Le député Le PSD, Dardan Molyqaj, a déclaré que la résolution proposée par le parti auquel il a participé vise à normaliser la situation actuelle concernant les pourparlers avec la Serbie. Il a dit qu'ils avaient l'intention de siéger ensemble, l'Assemblée, le gouvernement et d'autres acteurs impliqués, pour savoir ce que le Kosovo veut [...]
Le député Le PSD, Dardan Molyqaj, a déclaré que la résolution proposée par le parti auquel il a participé vise à normaliser la situation actuelle concernant les pourparlers avec la Serbie.
Il a déclaré qu'ils avaient l'intention de siéger ensemble, à l'Assemblée, au gouvernement et aux autres acteurs concernés, pour savoir ce que le Kosovo veut dans ce dialogue.
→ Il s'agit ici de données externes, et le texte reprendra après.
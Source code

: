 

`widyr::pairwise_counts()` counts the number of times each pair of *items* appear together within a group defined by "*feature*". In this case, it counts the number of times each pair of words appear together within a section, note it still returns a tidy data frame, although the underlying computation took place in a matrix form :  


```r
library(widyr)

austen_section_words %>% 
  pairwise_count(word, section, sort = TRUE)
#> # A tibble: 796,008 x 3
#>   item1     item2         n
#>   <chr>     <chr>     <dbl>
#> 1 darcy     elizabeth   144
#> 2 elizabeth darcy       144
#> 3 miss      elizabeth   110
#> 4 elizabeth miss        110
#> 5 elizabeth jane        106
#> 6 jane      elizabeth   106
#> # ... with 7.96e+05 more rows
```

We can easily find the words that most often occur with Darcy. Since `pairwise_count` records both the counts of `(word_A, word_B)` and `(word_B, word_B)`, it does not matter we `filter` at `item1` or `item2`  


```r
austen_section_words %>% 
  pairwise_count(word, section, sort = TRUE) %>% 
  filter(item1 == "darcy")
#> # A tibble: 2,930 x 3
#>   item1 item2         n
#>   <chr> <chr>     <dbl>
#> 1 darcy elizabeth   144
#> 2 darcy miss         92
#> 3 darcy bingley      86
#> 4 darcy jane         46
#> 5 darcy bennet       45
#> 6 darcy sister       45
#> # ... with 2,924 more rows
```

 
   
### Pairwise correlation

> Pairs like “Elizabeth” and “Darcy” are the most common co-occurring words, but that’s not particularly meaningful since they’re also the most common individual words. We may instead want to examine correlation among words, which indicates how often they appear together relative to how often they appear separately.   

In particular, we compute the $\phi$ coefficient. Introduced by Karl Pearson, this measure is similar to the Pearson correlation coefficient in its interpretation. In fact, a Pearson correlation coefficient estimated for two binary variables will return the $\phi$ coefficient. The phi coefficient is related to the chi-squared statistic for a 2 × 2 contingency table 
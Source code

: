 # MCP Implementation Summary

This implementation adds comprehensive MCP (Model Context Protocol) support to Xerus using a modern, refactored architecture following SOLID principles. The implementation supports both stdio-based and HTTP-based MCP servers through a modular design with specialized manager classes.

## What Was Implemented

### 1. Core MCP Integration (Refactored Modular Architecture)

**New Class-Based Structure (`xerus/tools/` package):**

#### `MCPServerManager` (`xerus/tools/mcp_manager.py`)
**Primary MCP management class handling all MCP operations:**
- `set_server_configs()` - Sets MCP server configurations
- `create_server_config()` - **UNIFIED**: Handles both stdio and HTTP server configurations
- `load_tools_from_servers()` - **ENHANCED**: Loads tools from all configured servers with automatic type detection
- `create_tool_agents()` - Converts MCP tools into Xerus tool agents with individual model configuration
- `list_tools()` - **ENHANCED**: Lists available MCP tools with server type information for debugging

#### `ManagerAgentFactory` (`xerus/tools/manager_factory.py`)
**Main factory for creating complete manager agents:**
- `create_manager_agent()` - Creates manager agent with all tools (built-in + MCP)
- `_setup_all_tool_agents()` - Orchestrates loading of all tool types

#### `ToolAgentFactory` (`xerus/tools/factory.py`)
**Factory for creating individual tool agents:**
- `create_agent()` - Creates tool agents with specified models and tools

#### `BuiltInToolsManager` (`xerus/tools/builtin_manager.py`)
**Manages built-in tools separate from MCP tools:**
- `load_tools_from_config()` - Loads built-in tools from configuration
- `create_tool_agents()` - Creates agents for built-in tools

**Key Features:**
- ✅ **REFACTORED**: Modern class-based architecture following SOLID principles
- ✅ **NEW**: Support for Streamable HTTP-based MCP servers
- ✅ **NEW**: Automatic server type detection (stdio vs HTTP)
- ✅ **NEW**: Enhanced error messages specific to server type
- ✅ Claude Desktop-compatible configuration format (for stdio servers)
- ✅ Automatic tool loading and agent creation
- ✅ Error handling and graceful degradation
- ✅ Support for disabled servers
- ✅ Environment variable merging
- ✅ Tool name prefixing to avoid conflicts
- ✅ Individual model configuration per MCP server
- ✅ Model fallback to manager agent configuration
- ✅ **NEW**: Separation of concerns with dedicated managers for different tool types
S'exprimant sur le thème du partitionnement du Kosovo, Molliqaj a appelé le président <x0 auteur de la manipulation de l'opinion publique”.
“Hashim Thaci est le maître de la manipulation de l'opinion publique, a un thème comme la partition du Kosovo pour produire deux effets; le premier effet est que lorsqu'il accepte l'autonomie substatique des Serbes à Kousovo, ils me disent que je suis le sauveur de la partition du Kosovo, il n'y a pas de partition du Kosovo, c'est un mensonge, c'est une fraude, c'est juste une idée qui m'a fait peur et panique que lorsque le Kosovo est séparé de l'intérieur, il semble qu'il l'a encore sauvé. Pas pourquoi Thaci ne veut pas partager ou faire, pas pourquoi il ne veut pas Vucinac avec ou vouloir, mais les circonstances géopolitiques ne permettent pas une telle chose à moins que le changement, grand et grand, que nous ne savons pas, s'ils commencent de nouveaux et non de petits conflits, et ne peuvent plus être isolés seulement au Kosovo. Ainsi, toute tendance à parler de partition du Kosovo est un plan qui, avec l'amortissement de l'autonomie substatique qui est en préparation pour le nord en particulier, mais aussi le reste du”, a-t-il dit.< /p>
Le député Le PSD a déclaré que chaque fois que le Kosovo va au dialogue en tant que partie sans plate-forme et sans projet de résolution du problème du Kosovo dans ses relations avec la Serbie.